How to determine hygienic context for "non-atomic" code fragments #50122

petrochenkov · 2018-04-20T16:15:30Z

Reminder: Syntactic/hygienic context is formally a "chain of expansions" and informally "the place where something is actually written". For example, in this example

macro m($b: expr) {
    a + $b
}

let x = m!(b);

a's context is inside the macro m and b's - outside of the macro.
With Macro 2.0 hygiene names are resolved in locations where they are "actually written".

For "atomic" tokens like identifiers or punctuation signs the context is unambiguous, but complex entities like expressions or types can be combined from tokens introduced in different contexts, look for example at this code ultimately expanding into println!("Hello world!")

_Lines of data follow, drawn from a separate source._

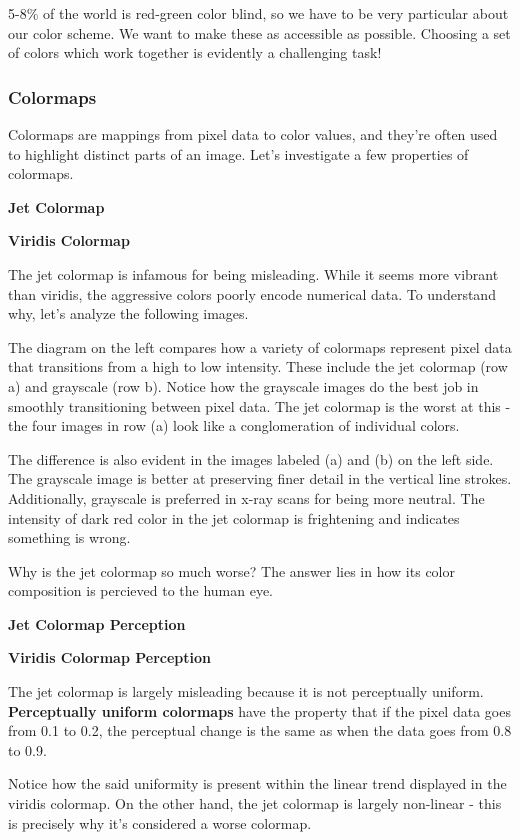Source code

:\documentclass[
  letterpaper,
  DIV=11,
  numbers=noendperiod]{scrreprt}
\begin{document}
5-8\% of the world is red-green color blind, so we have to be very
particular about our color scheme. We want to make these as accessible
as possible. Choosing a set of colors which work together is evidently a
challenging task!

\hypertarget{colormaps}{%
\subsubsection{Colormaps}\label{colormaps}}

Colormaps are mappings from pixel data to color values, and they're
often used to highlight distinct parts of an image. Let's investigate a
few properties of colormaps.

\textbf{Jet Colormap}

\textbf{Viridis Colormap}

The jet colormap is infamous for being misleading. While it seems more
vibrant than viridis, the aggressive colors poorly encode numerical
data. To understand why, let's analyze the following images.

The diagram on the left compares how a variety of colormaps represent
pixel data that transitions from a high to low intensity. These include
the jet colormap (row a) and grayscale (row b). Notice how the grayscale
images do the best job in smoothly transitioning between pixel data. The
jet colormap is the worst at this - the four images in row (a) look like
a conglomeration of individual colors.

The difference is also evident in the images labeled (a) and (b) on the
left side. The grayscale image is better at preserving finer detail in
the vertical line strokes. Additionally, grayscale is preferred in x-ray
scans for being more neutral. The intensity of dark red color in the jet
colormap is frightening and indicates something is wrong.

Why is the jet colormap so much worse? The answer lies in how its color
composition is percieved to the human eye.

\textbf{Jet Colormap Perception}

\textbf{Viridis Colormap Perception}

The jet colormap is largely misleading because it is not perceptually
uniform. \textbf{Perceptually uniform colormaps} have the property that
if the pixel data goes from 0.1 to 0.2, the perceptual change is the
same as when the data goes from 0.8 to 0.9.

Notice how the said uniformity is present within the linear trend
displayed in the viridis colormap. On the other hand, the jet colormap
is largely non-linear - this is precisely why it's considered a worse
colormap.
\end{document}
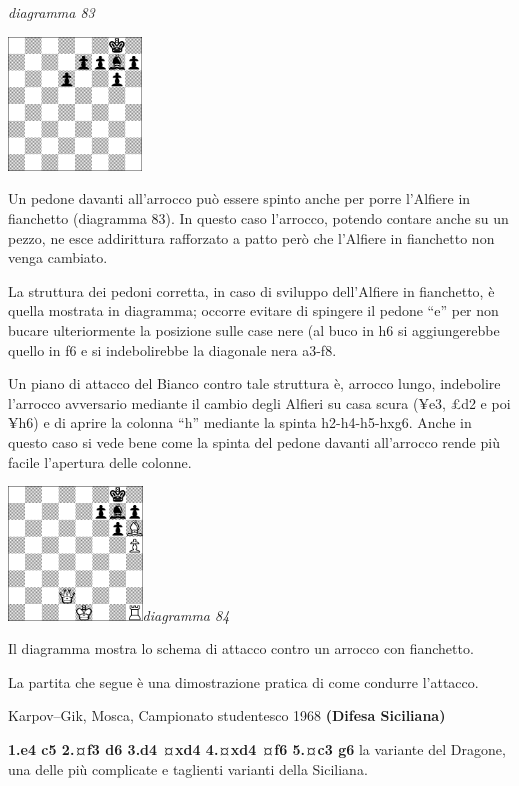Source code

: \documentclass[
]{article}
\begin{document}
\emph{diagramma 83}

\includegraphics[width=1.39792in,height=1.39792in]{vertopal_109f12be458a423d8f3cc838880eaea2/media/image83.png}

Un pedone davanti all'arrocco può essere spinto anche per porre
l'Alfiere in fianchetto (diagramma 83). In questo caso l'arrocco,
potendo contare anche su un pezzo, ne esce addirittura rafforzato a
patto però che l'Alfiere in fianchetto non venga cambiato.

La struttura dei pedoni corretta, in caso di sviluppo dell'Alfiere in
fianchetto, è quella mostrata in diagramma; occorre evitare di spingere
il pedone ``e'' per non bucare ulteriormente la posizione sulle case
nere (al buco in h6 si aggiungerebbe quello in f6 e si indebolirebbe la
diagonale nera a3-f8.

Un piano di attacco del Bianco contro tale struttura è, arrocco lungo,
indebolire l'arrocco avversario mediante il cambio degli Alfieri su casa
scura (¥e3, £d2 e poi ¥h6) e di aprire la colonna ``h'' mediante la
spinta h2-h4-h5-hxg6. Anche in questo caso si vede bene come la spinta
del pedone davanti all'arrocco rende più facile l'apertura delle
colonne.

\includegraphics[width=1.40139in,height=1.40139in]{vertopal_109f12be458a423d8f3cc838880eaea2/media/image84.png}\emph{diagramma
84}

Il diagramma mostra lo schema di attacco contro un arrocco con
fianchetto.

La partita che segue è una dimostrazione pratica di come condurre
l'attacco.

Karpov--Gik, Mosca, Campionato studentesco 1968 \textbf{(Difesa
Siciliana)}

\textbf{1.e4 c5 2.¤f3 d6 3.d4 ¤xd4 4.¤xd4 ¤f6 5.¤c3 g6} la variante del
Dragone, una delle più complicate e taglienti varianti della Siciliana.
\end{document}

macro context_parens($name: tt, $bang: tt, $args: tt) {
    $name $bang ( $args )
}

macro context_hello($name: tt, $bang: tt) {
    context_parens!($name, $bang, "Hello world!")
}

macro context_bang($name: tt) {
    context_hello!($name, !)
}

macro context_println() {
    context_bang!(println)
}

fn main() {
    context_println!();
}

So, what is the "call site" context of the println macro in this case?
Where should we resolve identifiers with call-site hygiene for macros invoked like this?

Contexts of "non-atomic" entities are important for several other reason than determining call-site hygiene, for example in Struct { field1, field2, ..rest } fields fieldN where N > 2 are checked for privacy in the context of ..rest fragment, but that fragment may also be a Frankenstein's monster combined from pieces with different contexts.

Proposed solution:

For each complex entity figure out and document an atomic entity that is "essential" for that complex entity and that serves as a source of hygienic context for the complex entity.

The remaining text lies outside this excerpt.